STV, GroupM form strategic partnership

Scotland’s STV Productions and WPP-owned GroupM Entertainment have formed a strategic alliance that will see them co-develop, co-invest and coproduce programmes across a “broad range of genres”.

Alan ClementsSTV said the “innovative deal involves substantial development investment from both companies and has been shaped to capitalise on the strengths of each business”.

The pair will focus initially on entertainment, factual and drama projects for major UK and international channels, and with a global focus work with third-party distributors to exploit the resulting programming.

The first project is a documentary pilot called The Dressing Room, which will be pitched to broadcasters later this year. The doc will go behind the scenes of sports teams’ changing rooms.

STV and GroupM have already coproduced shows such as ITV’s The Poison Tree, ITV2’s Perez Hilton: Superfan and Sky1’s Prison – First and Last 24 Hours.

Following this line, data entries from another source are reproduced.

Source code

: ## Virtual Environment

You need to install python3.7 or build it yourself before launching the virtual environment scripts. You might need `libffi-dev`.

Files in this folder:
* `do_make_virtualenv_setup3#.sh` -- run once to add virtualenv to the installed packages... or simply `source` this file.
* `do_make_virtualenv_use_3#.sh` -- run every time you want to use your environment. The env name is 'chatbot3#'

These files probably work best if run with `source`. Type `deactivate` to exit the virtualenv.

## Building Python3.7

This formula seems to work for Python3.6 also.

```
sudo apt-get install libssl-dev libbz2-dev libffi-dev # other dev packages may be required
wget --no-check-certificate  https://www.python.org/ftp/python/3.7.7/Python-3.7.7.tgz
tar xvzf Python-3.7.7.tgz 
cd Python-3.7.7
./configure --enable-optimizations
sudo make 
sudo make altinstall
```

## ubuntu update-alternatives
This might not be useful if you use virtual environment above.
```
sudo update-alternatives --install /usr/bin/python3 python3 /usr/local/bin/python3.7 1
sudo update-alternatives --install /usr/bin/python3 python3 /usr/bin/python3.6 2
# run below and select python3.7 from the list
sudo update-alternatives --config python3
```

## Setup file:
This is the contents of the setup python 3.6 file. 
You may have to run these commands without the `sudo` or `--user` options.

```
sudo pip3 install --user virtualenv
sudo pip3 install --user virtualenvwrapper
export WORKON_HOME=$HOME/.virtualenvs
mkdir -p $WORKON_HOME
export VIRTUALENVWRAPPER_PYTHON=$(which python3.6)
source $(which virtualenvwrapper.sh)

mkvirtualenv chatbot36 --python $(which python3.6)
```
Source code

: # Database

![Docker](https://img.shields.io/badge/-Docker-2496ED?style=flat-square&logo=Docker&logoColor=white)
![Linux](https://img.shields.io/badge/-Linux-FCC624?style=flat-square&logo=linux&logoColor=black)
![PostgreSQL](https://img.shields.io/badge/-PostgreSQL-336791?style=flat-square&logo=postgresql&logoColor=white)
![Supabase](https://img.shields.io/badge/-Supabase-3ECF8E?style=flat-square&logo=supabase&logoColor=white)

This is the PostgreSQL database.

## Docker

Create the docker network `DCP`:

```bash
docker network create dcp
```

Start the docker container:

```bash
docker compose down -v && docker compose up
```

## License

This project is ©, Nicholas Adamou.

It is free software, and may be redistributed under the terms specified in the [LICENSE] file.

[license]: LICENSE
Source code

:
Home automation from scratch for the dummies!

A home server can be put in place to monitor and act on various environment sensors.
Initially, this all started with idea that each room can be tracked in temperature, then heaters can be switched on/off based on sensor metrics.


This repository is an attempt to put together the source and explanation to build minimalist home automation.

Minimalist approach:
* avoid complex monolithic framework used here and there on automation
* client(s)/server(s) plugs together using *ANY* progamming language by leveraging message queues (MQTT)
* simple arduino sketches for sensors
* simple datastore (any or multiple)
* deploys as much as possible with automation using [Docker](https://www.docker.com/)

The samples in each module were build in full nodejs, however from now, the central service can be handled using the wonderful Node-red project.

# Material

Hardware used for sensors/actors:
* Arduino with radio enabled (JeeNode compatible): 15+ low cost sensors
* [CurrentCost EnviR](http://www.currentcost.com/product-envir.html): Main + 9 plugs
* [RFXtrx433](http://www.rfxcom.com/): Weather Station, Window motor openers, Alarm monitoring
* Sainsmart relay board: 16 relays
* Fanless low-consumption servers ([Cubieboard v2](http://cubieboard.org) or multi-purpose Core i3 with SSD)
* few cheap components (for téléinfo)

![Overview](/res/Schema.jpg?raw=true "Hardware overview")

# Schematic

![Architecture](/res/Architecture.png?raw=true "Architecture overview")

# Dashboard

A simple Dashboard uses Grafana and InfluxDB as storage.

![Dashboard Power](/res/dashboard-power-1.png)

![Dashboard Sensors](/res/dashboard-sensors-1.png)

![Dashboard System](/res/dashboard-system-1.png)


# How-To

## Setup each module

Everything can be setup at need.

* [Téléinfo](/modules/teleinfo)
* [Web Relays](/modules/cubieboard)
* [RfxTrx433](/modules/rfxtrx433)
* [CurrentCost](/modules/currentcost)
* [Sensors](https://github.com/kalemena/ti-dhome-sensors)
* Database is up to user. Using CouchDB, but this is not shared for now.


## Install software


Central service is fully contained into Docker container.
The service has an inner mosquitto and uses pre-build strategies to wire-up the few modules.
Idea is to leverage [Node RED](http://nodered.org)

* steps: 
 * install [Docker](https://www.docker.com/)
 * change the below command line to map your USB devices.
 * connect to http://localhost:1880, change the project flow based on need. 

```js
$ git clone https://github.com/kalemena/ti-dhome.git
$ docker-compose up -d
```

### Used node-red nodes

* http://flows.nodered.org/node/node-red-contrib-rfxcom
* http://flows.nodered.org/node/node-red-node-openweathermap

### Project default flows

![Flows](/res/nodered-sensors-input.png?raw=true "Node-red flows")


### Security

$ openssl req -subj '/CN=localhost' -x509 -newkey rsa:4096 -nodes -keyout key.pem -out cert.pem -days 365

Their next pact is non-exclusive and both will continue to coproduce with other partners.

Global media investment group GroupM has become a significant investor in original British programming, though the fact it is intrinsically linked to advertising through its parent company, WPP, has caused controversy in production circles.

“This is about investing in the early stages of development and taking the long view on high value IP, especially on development that is expensive or time consuming, but ultimately it’s about giving broadcasters greater choice where they are telling us they want it,” said Tony Moulsdale, director of programming, GroupM.

“Strong effective collaboration and clear focus from conception to exploitation, targeted at what commissioners want both in the UK and globally, will allow us to create unparalleled opportunities for both our businesses,” said STV Productions director of content Alan Clements.

“This arrangement will bring together the best of both companies to co-develop projects and achieves increased scale and a new impetus to our development activities across a range of genres.”